Top of GIVEN ENTRIES

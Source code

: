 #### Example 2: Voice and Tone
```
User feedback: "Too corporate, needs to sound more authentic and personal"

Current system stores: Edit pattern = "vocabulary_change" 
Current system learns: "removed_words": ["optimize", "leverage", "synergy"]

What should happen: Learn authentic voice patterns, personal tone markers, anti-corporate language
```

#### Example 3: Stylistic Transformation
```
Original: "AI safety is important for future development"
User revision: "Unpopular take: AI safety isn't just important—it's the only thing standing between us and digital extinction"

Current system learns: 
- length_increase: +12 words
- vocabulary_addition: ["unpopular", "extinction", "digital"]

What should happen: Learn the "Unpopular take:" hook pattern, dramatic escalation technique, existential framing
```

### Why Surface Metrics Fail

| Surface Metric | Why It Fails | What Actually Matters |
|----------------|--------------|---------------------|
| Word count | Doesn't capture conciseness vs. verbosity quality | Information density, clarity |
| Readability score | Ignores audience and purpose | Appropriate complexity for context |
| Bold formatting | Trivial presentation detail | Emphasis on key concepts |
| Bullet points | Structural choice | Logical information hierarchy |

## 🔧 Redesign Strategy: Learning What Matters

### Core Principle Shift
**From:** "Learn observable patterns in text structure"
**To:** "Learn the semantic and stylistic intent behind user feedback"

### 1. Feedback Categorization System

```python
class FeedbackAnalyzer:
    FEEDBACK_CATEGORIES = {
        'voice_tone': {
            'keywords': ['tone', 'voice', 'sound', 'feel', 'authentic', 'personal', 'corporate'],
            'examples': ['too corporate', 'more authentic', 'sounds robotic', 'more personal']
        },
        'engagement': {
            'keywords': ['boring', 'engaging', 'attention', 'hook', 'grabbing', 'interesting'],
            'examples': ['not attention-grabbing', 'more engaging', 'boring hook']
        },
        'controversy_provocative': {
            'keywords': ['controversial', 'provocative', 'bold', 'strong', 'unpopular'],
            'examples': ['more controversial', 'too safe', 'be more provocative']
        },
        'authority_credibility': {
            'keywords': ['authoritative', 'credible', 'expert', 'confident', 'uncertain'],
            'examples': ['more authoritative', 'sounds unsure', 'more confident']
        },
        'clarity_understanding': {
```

Bottom of GIVEN ENTRIES

→ WHAT THIS TASK INVOLVES
Return a copy of each line in the entries that contains "digital".

→ SOLUTION TO THIS EXERCISE
User revision: "Unpopular take: AI safety isn't just important—it's the only thing standing between us and digital extinction"
- vocabulary_addition: ["unpopular", "extinction", "digital"]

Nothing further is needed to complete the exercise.